An 18th century Mongolian miniature which depicts a monk generating a tantric visualization

In the case of Pure Land Buddhism, it is widely held that the practice of reciting the Buddha's name (called nianfo in Chinese and nembutsu in Japanese) can lead to rebirth in a Buddha's Pure Land, as well as other positive outcomes. In East Asian Buddhism, the most popular Buddha used for this practice is Amitabha.

East Asian Mahāyāna Buddhism also teaches numerous unique meditation methods, including the Chan (Zen) practices of huatou, koan meditation, and silent illumination (Chinese: mòzhào, which developed into the Japanese shikantaza method). Indo-Tibetan Buddhism also includes numerous unique forms of Mahāyāna contemplations, such as tonglen ("sending and receiving"), lojong ("mind training") and samatha-vipasyana.

There are also numerous meditative practices that are generally considered to be part of a separate category rather than general or mainstream Mahāyāna meditation. These are the various practices associated with Vajrayāna (also termed Mantrayāna, Secret Mantra, Buddhist Tantra, and Esoteric Buddhism). This family of practices, which include such varied forms as Deity Yoga, Dzogchen, Mahamudra, the Six Dharmas of Nāropa, the recitation of mantras and dharanis, and the use of mudras and mandalas, are very important in Tibetan Buddhism as well as in some forms of East Asian Mantrayāna like Chinese Esoteric Buddhism, Shingon, and Tendai.

==Scripture==

Astasahasrika Prajñaparamita Manuscript. Prajñaparamita and Scenes from the Buddha's Life (top), Maitreya and Scenes from the Buddha's Life (bottom), c. 1075

Frontispiece of the Chinese Vajracchedikā Prajñāpāramitā Sūtra, the oldest known dated printed book in the world

Mahāyāna Buddhism takes the basic teachings of the Buddha as recorded in early scriptures as the starting point of its teachings, such as those concerning karma and rebirth, anātman, emptiness, dependent origination, and the Four Noble Truths. Mahāyāna Buddhists in East Asia have traditionally studied these teachings in the Āgamas preserved in the Chinese Buddhist canon. "Āgama" is the term used by those traditional Buddhist schools in India who employed Sanskrit for their basic canon. These correspond to the Nikāyas used by the Theravāda school.

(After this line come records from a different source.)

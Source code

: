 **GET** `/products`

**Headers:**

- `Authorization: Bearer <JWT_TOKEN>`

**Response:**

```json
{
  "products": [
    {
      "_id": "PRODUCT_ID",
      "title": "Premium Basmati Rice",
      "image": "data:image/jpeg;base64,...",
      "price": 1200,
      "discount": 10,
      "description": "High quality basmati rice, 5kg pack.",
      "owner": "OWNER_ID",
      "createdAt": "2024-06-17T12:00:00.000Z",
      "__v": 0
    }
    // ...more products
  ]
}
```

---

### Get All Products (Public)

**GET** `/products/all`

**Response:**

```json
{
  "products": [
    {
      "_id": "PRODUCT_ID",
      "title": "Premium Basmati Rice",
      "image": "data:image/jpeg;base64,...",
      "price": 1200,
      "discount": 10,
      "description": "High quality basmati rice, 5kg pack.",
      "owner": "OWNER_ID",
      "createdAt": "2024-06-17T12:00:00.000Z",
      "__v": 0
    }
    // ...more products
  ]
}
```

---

The surviving Āgamas in Chinese translation belong to at least two schools. Most of the Āgamas were never translated into the Tibetan canon, which according to Hirakawa, only contains a few translations of early sutras corresponding to the Nikāyas or Āgamas. However, these basic doctrines are contained in Tibetan translations of later works such as the Abhidharmakośa and the Yogācārabhūmi-Śāstra.

=== Mahāyāna sutras ===

In addition to accepting the essential scriptures of the early Buddhist schools as valid, Mahāyāna Buddhism maintains large collections of sūtras that are not recognized as authentic by the modern Theravāda school. The earliest of these sutras do not call themselves 'Mahāyāna', but use the terms vaipulya (extensive) sutras, or gambhira (profound) sutras. These were also not recognized by some individuals in the early Buddhist schools. In other cases, Buddhist communities such as the Mahāsāṃghika school were divided along these doctrinal lines.

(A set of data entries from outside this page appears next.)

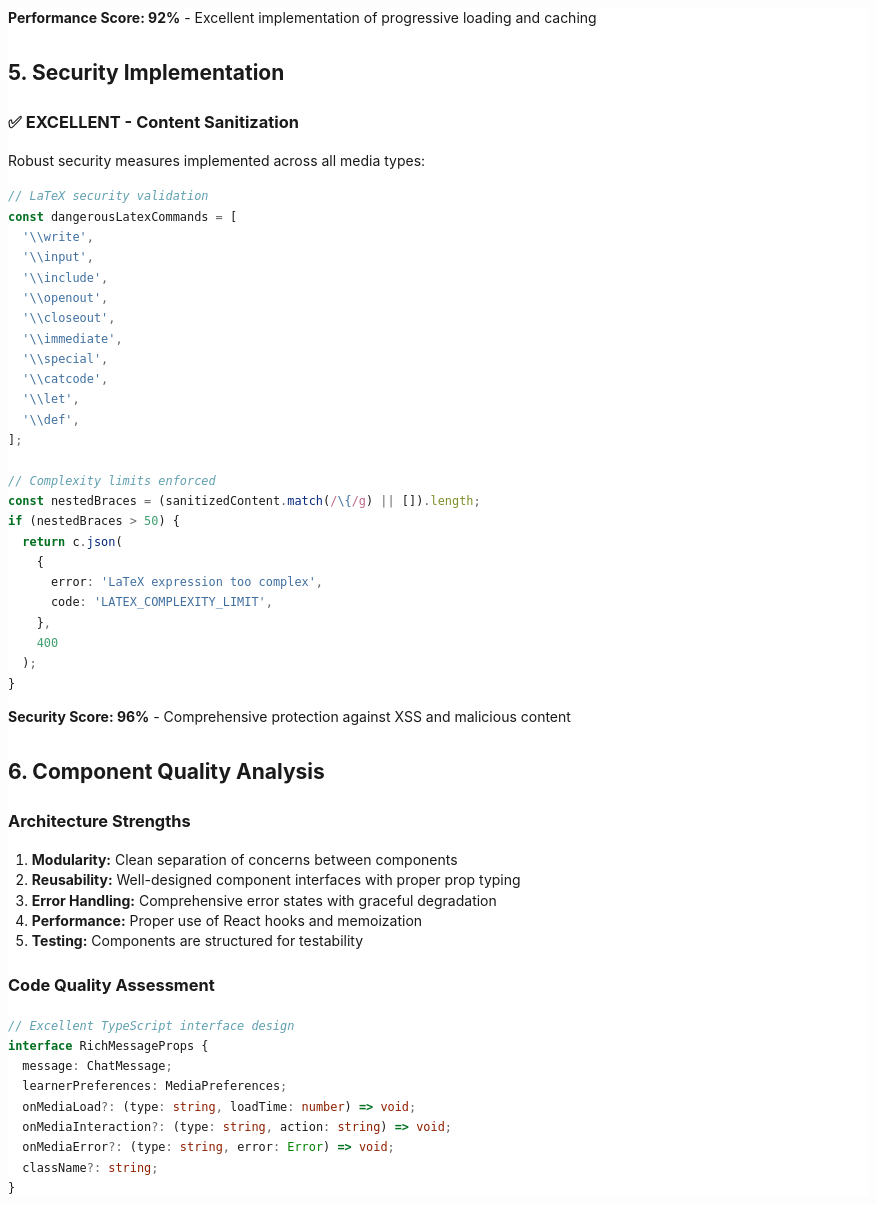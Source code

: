 **Performance Score: 92%** - Excellent implementation of progressive loading and caching

## 5. Security Implementation

### ✅ **EXCELLENT** - Content Sanitization

Robust security measures implemented across all media types:

```typescript
// LaTeX security validation
const dangerousLatexCommands = [
  '\\write',
  '\\input',
  '\\include',
  '\\openout',
  '\\closeout',
  '\\immediate',
  '\\special',
  '\\catcode',
  '\\let',
  '\\def',
];

// Complexity limits enforced
const nestedBraces = (sanitizedContent.match(/\{/g) || []).length;
if (nestedBraces > 50) {
  return c.json(
    {
      error: 'LaTeX expression too complex',
      code: 'LATEX_COMPLEXITY_LIMIT',
    },
    400
  );
}
```

**Security Score: 96%** - Comprehensive protection against XSS and malicious content

## 6. Component Quality Analysis

### Architecture Strengths

1. **Modularity:** Clean separation of concerns between components
2. **Reusability:** Well-designed component interfaces with proper prop typing
3. **Error Handling:** Comprehensive error states with graceful degradation
4. **Performance:** Proper use of React hooks and memoization
5. **Testing:** Components are structured for testability

### Code Quality Assessment

```typescript
// Excellent TypeScript interface design
interface RichMessageProps {
  message: ChatMessage;
  learnerPreferences: MediaPreferences;
  onMediaLoad?: (type: string, loadTime: number) => void;
  onMediaInteraction?: (type: string, action: string) => void;
  onMediaError?: (type: string, error: Error) => void;
  className?: string;
}
```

In Mahāyāna Buddhism, the Mahāyāna sūtras are often given greater authority than the Āgamas. The first of these Mahāyāna-specific writings were written probably around the 1st century BCE or 1st-century CE. Some influential Mahāyāna sutras are the Prajñaparamita sutras such as the Aṣṭasāhasrikā Prajñāpāramitā Sūtra, the Lotus Sutra, the Pure Land sutras, the Vimalakirti Sutra, the Golden Light Sutra, the Avatamsaka Sutra, the Sandhinirmocana Sutra and the Tathāgatagarbha sūtras.

According to David Drewes, Mahāyāna sutras contain several elements besides the promotion of the bodhisattva ideal, including "expanded cosmologies and mythical histories, ideas of purelands and great, 'celestial' Buddhas and bodhisattvas, descriptions of powerful new religious practices, new ideas on the nature of the Buddha, and a range of new philosophical perspectives." These texts present stories of revelation in which the Buddha teaches Mahāyāna sutras to certain bodhisattvas who vow to teach and spread these sutras after the Buddha's death.

Regarding religious praxis, David Drewes outlines the most commonly promoted practices in Mahāyāna sutras were seen as means to achieve Buddhahood quickly and easily and included "hearing the names of certain Buddhas or bodhisattvas, maintaining Buddhist precepts, and listening to, memorizing, and copying sutras, that they claim can enable rebirth in the pure lands Abhirati and Sukhavati, where it is said to be possible to easily acquire the merit and knowledge necessary to become a Buddha in as little as one lifetime." Another widely recommended practice is anumodana, or rejoicing in the good deeds of Buddhas and Bodhisattvas. Anumodana is recommended as part of Mahayana ritual practices, namely the Triskandhaka and the Saptangavidhi.

The practice of meditation and visualization of Buddhas has been seen by some scholars as a possible explanation for the source of certain Mahāyāna sutras which are seen traditionally as direct visionary revelations from the Buddhas in their pure lands. Paul Harrison has also noted the importance of dream revelations in certain Mahāyāna sutras such as the Arya-svapna-nirdesa which lists and interprets 108 dream signs.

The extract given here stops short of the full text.